The tax cut is a one-off adjustment, applicable only to 2018, and there is not much reason to expect it to permanently raise growth rates. Why? US corporations are not capital constrained; they have abundant cash and access to low cost debt and equity. Moreover, corporations have been making fixed capital investments. Over the past 3 decades, rising corporate profitability (blue line) has had no positive affect on new investments (red line; from the FT).
Outlook for 2019: Peak Margins?
Next year, the consensus expects 9% earnings and 5% sales growth (from FactSet). This looks very unlikely.
The primary reason for skepticism is margins. For earnings to grow faster than sales, margins have to expand. But after trending higher over the past 7 years, margins expanded by 130bp in the past quarter. This is a massive jump and sustaining that level (let alone expanding margins further) is a very aggressive assumption, especially in face of (a) rising labor costs and (b) rising interest costs.
All else equal, an approximate guess would be that earnings in 2019 will grow no faster than sales (5%).
Valuation
Corporate growth should be a tailwind for equities in 2018 and perhaps in 2019 as well. With the correction in equities over the past 3 months, valuations are back to their 25-year average (from JPM).

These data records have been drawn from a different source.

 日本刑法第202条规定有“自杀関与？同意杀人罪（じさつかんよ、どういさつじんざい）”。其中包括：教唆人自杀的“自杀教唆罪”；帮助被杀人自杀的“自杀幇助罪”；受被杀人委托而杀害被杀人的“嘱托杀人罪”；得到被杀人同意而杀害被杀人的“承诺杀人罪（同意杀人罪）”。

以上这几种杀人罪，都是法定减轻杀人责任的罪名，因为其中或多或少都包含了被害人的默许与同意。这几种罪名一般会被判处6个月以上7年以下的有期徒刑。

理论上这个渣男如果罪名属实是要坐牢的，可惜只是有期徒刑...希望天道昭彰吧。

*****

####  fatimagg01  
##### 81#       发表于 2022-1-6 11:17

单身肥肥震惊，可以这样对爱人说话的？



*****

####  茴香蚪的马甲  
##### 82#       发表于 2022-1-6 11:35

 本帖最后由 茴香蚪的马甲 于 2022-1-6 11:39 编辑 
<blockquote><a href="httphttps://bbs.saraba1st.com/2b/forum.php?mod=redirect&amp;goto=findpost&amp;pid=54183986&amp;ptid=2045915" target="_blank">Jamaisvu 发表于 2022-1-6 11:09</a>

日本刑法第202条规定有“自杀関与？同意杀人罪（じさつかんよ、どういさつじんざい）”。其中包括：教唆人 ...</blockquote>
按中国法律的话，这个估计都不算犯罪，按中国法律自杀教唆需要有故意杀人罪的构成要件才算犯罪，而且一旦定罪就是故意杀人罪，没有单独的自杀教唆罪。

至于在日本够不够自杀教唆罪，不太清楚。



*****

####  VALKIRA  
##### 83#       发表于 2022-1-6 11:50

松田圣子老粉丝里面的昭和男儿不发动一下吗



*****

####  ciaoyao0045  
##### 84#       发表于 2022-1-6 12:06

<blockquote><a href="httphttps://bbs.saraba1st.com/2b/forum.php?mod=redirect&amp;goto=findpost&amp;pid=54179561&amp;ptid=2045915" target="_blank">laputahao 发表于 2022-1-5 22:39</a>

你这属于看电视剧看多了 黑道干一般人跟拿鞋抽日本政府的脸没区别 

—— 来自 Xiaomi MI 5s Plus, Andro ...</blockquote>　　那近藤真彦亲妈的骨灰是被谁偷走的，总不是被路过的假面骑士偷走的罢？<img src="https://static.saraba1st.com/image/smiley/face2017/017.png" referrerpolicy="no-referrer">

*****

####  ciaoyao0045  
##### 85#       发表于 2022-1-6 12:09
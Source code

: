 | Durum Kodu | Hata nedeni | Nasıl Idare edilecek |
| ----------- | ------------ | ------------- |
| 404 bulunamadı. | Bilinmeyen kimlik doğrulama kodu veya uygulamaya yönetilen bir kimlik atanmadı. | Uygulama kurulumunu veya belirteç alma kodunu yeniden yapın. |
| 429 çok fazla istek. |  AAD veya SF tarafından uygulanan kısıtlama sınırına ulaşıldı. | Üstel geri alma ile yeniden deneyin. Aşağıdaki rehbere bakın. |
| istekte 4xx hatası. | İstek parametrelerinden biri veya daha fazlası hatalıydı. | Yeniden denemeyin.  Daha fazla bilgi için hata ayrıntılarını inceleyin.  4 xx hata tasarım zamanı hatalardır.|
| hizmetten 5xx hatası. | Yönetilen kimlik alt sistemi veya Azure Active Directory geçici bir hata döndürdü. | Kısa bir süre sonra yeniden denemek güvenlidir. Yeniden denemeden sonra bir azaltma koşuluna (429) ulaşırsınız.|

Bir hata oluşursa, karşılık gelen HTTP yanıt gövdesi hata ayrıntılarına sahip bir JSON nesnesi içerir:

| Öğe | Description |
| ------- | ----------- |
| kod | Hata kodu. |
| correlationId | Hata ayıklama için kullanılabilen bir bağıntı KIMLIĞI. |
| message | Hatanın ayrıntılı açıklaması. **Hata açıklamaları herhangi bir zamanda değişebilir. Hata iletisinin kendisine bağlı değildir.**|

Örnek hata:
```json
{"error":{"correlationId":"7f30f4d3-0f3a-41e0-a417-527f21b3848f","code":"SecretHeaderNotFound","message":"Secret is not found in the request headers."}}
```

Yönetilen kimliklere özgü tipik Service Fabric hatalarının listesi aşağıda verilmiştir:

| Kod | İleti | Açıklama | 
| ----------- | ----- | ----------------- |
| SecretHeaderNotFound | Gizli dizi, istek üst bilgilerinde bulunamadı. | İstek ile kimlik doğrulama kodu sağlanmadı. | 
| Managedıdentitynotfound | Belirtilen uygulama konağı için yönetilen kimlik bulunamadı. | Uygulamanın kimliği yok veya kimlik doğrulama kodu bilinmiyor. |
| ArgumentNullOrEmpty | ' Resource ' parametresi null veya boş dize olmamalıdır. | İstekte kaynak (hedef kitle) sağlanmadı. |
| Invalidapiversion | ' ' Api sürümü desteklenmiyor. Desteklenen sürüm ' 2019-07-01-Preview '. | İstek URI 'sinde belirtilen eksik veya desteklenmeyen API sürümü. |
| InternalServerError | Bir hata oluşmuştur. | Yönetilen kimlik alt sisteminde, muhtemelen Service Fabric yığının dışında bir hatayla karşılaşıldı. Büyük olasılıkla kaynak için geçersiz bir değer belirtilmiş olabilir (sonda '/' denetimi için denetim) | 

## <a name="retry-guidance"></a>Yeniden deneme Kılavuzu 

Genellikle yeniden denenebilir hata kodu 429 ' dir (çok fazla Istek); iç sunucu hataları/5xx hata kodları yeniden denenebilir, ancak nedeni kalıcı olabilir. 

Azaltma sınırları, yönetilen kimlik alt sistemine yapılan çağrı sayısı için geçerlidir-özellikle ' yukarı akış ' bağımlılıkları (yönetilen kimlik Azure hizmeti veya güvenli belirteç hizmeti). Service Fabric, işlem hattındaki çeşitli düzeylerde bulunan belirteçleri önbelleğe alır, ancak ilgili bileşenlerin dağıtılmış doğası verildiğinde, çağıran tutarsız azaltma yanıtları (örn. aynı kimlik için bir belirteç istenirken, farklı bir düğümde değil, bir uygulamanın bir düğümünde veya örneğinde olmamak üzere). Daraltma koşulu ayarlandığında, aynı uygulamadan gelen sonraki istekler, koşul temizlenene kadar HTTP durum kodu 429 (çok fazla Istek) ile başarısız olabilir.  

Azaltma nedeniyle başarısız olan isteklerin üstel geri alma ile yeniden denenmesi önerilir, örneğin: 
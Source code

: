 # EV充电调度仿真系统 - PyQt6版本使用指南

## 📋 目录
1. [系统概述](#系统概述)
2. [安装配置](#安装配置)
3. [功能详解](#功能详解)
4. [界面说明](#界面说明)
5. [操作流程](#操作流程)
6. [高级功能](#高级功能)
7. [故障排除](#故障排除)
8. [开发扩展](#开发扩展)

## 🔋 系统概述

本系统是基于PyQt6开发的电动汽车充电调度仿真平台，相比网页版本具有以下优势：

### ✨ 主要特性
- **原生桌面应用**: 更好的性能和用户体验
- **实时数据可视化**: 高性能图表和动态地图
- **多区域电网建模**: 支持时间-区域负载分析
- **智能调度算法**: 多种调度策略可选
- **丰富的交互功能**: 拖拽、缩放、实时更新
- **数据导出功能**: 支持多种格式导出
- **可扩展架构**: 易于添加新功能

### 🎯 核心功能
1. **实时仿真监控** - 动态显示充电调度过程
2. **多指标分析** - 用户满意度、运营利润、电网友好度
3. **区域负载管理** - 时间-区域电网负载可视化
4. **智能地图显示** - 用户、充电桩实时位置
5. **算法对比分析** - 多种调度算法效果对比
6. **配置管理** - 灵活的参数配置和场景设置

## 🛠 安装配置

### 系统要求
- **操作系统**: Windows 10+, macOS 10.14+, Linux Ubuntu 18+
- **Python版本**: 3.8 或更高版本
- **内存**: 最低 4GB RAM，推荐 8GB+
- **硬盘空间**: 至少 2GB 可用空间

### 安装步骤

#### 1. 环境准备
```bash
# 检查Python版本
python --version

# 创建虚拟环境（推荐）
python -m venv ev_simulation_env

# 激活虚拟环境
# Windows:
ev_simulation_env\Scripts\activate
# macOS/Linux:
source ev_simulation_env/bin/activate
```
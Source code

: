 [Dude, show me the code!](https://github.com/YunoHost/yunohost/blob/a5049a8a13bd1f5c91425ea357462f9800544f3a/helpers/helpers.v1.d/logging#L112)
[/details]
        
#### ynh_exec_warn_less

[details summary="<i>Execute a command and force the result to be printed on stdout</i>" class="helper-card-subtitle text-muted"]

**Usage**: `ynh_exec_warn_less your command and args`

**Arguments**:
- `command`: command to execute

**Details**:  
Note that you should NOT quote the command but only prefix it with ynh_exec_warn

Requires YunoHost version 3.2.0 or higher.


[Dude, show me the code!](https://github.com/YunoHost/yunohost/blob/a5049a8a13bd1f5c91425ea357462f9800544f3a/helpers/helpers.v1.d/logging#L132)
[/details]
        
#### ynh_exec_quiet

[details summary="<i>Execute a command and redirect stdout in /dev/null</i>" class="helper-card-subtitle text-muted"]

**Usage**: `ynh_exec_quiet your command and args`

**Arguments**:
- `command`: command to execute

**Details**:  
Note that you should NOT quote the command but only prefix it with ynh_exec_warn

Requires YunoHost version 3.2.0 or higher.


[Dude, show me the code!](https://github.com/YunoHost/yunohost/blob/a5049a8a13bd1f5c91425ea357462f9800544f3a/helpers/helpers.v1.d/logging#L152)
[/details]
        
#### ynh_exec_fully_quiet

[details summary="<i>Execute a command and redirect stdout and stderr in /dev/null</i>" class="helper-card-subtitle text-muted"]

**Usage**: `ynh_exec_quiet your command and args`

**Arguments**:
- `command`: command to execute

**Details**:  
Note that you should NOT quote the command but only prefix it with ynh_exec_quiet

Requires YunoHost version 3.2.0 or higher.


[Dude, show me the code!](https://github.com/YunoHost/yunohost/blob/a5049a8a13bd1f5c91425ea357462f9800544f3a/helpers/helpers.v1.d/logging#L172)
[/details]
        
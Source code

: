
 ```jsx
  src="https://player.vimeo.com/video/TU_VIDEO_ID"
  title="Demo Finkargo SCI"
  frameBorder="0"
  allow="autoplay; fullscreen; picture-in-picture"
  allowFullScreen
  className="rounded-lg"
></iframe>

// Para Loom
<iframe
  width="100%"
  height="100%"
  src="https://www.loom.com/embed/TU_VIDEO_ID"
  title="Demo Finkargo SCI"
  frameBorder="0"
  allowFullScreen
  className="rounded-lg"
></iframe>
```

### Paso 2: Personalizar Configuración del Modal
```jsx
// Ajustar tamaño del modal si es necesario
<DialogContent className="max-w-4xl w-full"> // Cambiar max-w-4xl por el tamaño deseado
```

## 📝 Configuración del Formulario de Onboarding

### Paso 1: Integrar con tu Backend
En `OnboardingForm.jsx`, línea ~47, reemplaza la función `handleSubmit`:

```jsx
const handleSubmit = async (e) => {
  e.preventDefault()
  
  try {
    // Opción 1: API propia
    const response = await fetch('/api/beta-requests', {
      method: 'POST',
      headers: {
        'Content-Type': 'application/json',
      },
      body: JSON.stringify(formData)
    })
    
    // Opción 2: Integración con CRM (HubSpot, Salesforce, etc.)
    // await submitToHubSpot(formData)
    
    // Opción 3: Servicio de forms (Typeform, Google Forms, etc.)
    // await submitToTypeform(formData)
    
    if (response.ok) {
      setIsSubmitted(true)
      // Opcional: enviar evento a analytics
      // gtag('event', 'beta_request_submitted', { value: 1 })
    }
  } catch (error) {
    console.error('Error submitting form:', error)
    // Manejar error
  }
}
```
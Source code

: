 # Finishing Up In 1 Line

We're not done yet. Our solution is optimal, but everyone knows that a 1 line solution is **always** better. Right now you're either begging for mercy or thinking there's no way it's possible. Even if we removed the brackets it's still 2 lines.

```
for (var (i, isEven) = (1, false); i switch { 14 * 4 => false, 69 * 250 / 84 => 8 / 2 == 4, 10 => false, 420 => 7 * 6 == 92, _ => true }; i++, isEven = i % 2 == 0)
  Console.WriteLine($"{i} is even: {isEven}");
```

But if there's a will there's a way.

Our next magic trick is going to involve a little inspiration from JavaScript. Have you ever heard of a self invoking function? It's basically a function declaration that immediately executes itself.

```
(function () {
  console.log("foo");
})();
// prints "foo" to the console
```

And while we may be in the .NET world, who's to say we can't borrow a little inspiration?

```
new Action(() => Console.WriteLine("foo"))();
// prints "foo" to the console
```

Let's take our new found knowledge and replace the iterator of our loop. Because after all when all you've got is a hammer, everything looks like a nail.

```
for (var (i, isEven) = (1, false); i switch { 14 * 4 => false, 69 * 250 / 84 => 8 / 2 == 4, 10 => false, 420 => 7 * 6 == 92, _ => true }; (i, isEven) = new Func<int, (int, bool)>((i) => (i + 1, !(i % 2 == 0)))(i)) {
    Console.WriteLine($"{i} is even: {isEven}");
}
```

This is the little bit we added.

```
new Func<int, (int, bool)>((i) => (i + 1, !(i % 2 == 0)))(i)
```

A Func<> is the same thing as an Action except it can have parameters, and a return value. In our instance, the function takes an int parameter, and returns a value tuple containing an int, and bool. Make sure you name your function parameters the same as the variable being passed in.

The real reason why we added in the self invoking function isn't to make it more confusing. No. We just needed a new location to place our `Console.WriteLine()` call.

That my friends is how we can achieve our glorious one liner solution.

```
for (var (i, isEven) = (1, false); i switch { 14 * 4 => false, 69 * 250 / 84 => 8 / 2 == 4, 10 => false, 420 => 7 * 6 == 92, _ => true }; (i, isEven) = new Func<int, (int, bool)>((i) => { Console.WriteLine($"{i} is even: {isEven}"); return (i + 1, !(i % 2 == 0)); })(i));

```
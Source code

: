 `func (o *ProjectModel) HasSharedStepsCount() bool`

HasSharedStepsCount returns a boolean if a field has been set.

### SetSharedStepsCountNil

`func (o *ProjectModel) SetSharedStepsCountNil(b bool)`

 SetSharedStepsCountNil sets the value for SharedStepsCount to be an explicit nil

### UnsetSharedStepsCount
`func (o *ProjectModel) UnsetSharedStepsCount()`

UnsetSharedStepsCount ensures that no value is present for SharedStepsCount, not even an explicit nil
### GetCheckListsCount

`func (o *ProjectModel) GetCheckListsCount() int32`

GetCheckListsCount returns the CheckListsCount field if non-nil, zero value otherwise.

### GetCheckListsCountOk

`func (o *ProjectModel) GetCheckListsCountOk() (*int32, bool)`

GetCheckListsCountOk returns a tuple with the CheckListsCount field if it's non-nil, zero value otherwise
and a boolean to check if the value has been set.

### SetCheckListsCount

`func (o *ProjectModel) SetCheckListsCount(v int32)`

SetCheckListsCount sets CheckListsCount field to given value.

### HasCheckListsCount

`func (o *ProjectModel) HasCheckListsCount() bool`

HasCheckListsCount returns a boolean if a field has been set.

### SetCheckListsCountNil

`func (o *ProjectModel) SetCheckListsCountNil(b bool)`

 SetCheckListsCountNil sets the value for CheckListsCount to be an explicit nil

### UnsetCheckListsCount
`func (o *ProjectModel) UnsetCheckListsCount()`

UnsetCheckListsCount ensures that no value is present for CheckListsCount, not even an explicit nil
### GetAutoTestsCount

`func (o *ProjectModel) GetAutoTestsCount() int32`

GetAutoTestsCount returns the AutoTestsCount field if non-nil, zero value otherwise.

Valuations are not cheap, but if investors once again become ebullient, there is room for valuations to expand. When investors become bullish (blue line), valuations rise (red line). Investors had been pessimistic in early 2016 and then became were very optimistic at the market peak in January 2018. That has been largely reset over the past 3 months, and further choppiness will likely make investors outright bearish (from Yardeni).
Valuations are influenced by more than investor psychology. Part of the reason equities have become more expensive over time is rising corporate profitability. Margins have reached successive new highs with each economic cycle over the past 3 decades: they are now more 100bp higher than in 2007, and that peak was more than 100bp higher than in 2000. Higher profitability (and growth) is typically rewarded with higher valuation multiples (from Yardeni).
Again, while it is objectively impossible to know when or at what level margins will peak for this cycle, it's a reasonable guess that significant further upside is probably limited.
Importantly, valuations have almost no bearing on the market's 1-year forward return (left side). But over the longer term, current valuations suggest that single digit annual returns are odds-on (right side; from JP Morgan).
In summary, corporate results in the first quarter were very good. S&P sales grew 10%, earnings rose 24% and profit margins expanded to a new all-time high of 11.6%.
Fundamentals are driving the stock market higher, not valuations: earnings during the past 1 year and 2 years have risen faster than the S&P index itself.
The outlook in 2018 looks solid right now: the consensus expects earnings to grow 19% this year. But, expectations for 9% earnings growth in 2019 will probably to be revised downwards; the substantial jump in margins this year is unlikely to be sustained, especially with labor and interest costs rising.
With the correction in equities over the past 3 months, valuations are back to their 25-year average. They are not cheap, but the excess from 2017 and early 2018 has been largely worked off.